CoconutEmb/SFT-Qwen2.5-1.5B-Instruct-TongSearch
CoconutEmb/SFT-Qwen2.5-1.5B-Instruct-TongSearch is a 1.5 billion parameter instruction-tuned causal language model, fine-tuned by CoconutEmb from the Qwen/Qwen2.5-1.5B-Instruct architecture. This model has a context length of 32768 tokens and is specifically optimized through supervised fine-tuning on the TongSearch_Coconut@16_v2 dataset. It is intended for applications requiring a compact yet capable model for tasks aligned with its specialized training data.
Loading preview...
Model Overview
This model, CoconutEmb/SFT-Qwen2.5-1.5B-Instruct-TongSearch, is a supervised fine-tuned (SFT) version of the Qwen/Qwen2.5-1.5B-Instruct base model. It features 1.5 billion parameters and supports a substantial context length of 32768 tokens, making it suitable for processing longer inputs.
Key Characteristics
- Base Model: Qwen2.5-1.5B-Instruct, a robust causal language model.

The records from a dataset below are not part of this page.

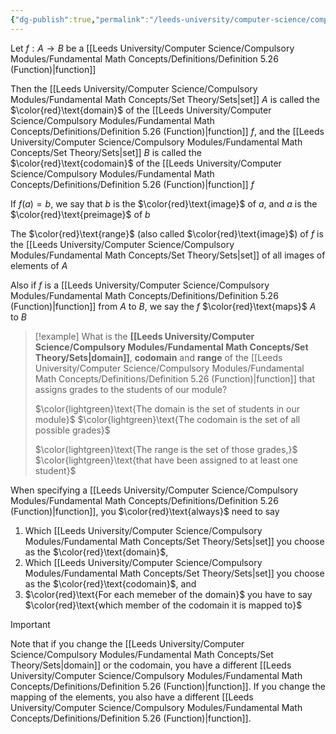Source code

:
 ```yaml
---
{"dg-publish":true,"permalink":"/leeds-university/computer-science/compulsory-modules/fundamental-math-concepts/definitions/definition-5-27-domain-codomain-image-preimage/","tags":["Definition"]}
---
```


Let $f : A \to B$ be a [[Leeds University/Computer Science/Compulsory Modules/Fundamental Math Concepts/Definitions/Definition 5.26 (Function)\|function]]

Then the [[Leeds University/Computer Science/Compulsory Modules/Fundamental Math Concepts/Set Theory/Sets\|set]] $A$ is called the $\color{red}\text{domain}$ of the [[Leeds University/Computer Science/Compulsory Modules/Fundamental Math Concepts/Definitions/Definition 5.26 (Function)\|function]] $f$, and the [[Leeds University/Computer Science/Compulsory Modules/Fundamental Math Concepts/Set Theory/Sets\|set]] $B$ is called the $\color{red}\text{codomain}$ of the [[Leeds University/Computer Science/Compulsory Modules/Fundamental Math Concepts/Definitions/Definition 5.26 (Function)\|function]] $f$

If $f(a)=b$, we say that $b$ is the $\color{red}\text{image}$ of $a$, and $a$ is the $\color{red}\text{preimage}$ of $b$

The $\color{red}\text{range}$ (also called $\color{red}\text{image}$) of $f$ is the [[Leeds University/Computer Science/Compulsory Modules/Fundamental Math Concepts/Set Theory/Sets\|set]] of all images of elements of $A$

Also if $f$ is a [[Leeds University/Computer Science/Compulsory Modules/Fundamental Math Concepts/Definitions/Definition 5.26 (Function)\|function]] from $A$ to $B$, we say the $f$ $\color{red}\text{maps}$ $A$ to $B$

>[!example] 
>What is the **[[Leeds University/Computer Science/Compulsory Modules/Fundamental Math Concepts/Set Theory/Sets\|domain]]**, **codomain** and **range** of the [[Leeds University/Computer Science/Compulsory Modules/Fundamental Math Concepts/Definitions/Definition 5.26 (Function)\|function]] that assigns grades to the students of our module?
>
>$\color{lightgreen}\text{The domain is the set of students in our module}$
>$\color{lightgreen}\text{The codomain is the set of all possible grades}$
>
>$\color{lightgreen}\text{The range is the set of those grades,}$
>$\color{lightgreen}\text{that have been assigned to at least one student}$

When specifying a [[Leeds University/Computer Science/Compulsory Modules/Fundamental Math Concepts/Definitions/Definition 5.26 (Function)\|function]], you $\color{red}\text{always}$ need to say
1. Which [[Leeds University/Computer Science/Compulsory Modules/Fundamental Math Concepts/Set Theory/Sets\|set]] you choose as the $\color{red}\text{domain}$,
2. Which [[Leeds University/Computer Science/Compulsory Modules/Fundamental Math Concepts/Set Theory/Sets\|set]] you choose as the $\color{red}\text{codomain}$, and
3. $\color{red}\text{For each memeber of the domain}$ you have to say $\color{red}\text{which member of the codomain it is mapped to}$
>[!important] 
>Note that if you change the [[Leeds University/Computer Science/Compulsory Modules/Fundamental Math Concepts/Set Theory/Sets\|domain]] or the codomain, you have a different [[Leeds University/Computer Science/Compulsory Modules/Fundamental Math Concepts/Definitions/Definition 5.26 (Function)\|function]].
>If you change the mapping of the elements, you also have a different [[Leeds University/Computer Science/Compulsory Modules/Fundamental Math Concepts/Definitions/Definition 5.26 (Function)\|function]].

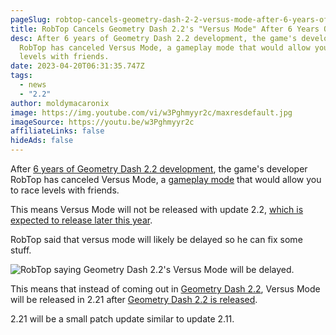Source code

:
 ```yaml
---
pageSlug: robtop-cancels-geometry-dash-2-2-versus-mode-after-6-years-of-development
title: RobTop Cancels Geometry Dash 2.2's "Versus Mode" After 6 Years Of Development
desc: After 6 years of Geometry Dash 2.2 development, the game's developer
  RobTop has canceled Versus Mode, a gameplay mode that would allow you to race
  levels with friends.
date: 2023-04-20T06:31:35.747Z
tags:
  - news
  - "2.2"
author: moldymacaronix
image: https://img.youtube.com/vi/w3Pghmyyr2c/maxresdefault.jpg
imageSource: https://youtu.be/w3Pghmyyr2c
affiliateLinks: false
hideAds: false
---
```

After [6 years of Geometry Dash 2.2 development](posts/geometry-dash-2-2-wait-turns-6-years-old/), the game's developer RobTop has canceled Versus Mode, a [gameplay mode](/posts/robtop-has-geometry-dash-2-3-game-mode-planned/) that would allow you to race levels with friends.

This means Versus Mode will not be released with update 2.2, [which is expected to release later this year](/posts/geometry-dash-2-2-release-date-confirmed-2023/).

RobTop said that versus mode will likely be delayed so he can fix some stuff.

![RobTop saying Geometry Dash 2.2's Versus Mode will be delayed.](https://pbs.twimg.com/media/FuHC-6kaAAAEMus?format=png&name=900x900)

This means that instead of coming out in [Geometry Dash 2.2](/categories/2.2/), Versus Mode will be released in 2.21 after [Geometry Dash 2.2 is released](/posts/geometry-dash-2-2-release-date-news-everything-we-know-about-when-2-2-will-come-out/).

2.21 will be a small patch update similar to update 2.11.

- Fine-tuning Dataset: Specifically trained on the
TongSearch_Coconut@16_v2dataset, indicating a specialization towards tasks related to this data. - Training Configuration: Utilized a learning rate of 5e-05, a total batch size of 256 across 64 devices, and trained for 3 epochs with a cosine learning rate scheduler.
Intended Use Cases
Given its fine-tuning on a specific dataset, this model is best suited for:
- Applications that align with the characteristics and domain of the
TongSearch_Coconut@16_v2dataset. - Scenarios requiring a relatively small (1.5B parameters) yet instruction-following model with a large context window.
Further details regarding specific intended uses, limitations, and comprehensive training/evaluation data are not provided in the original model card.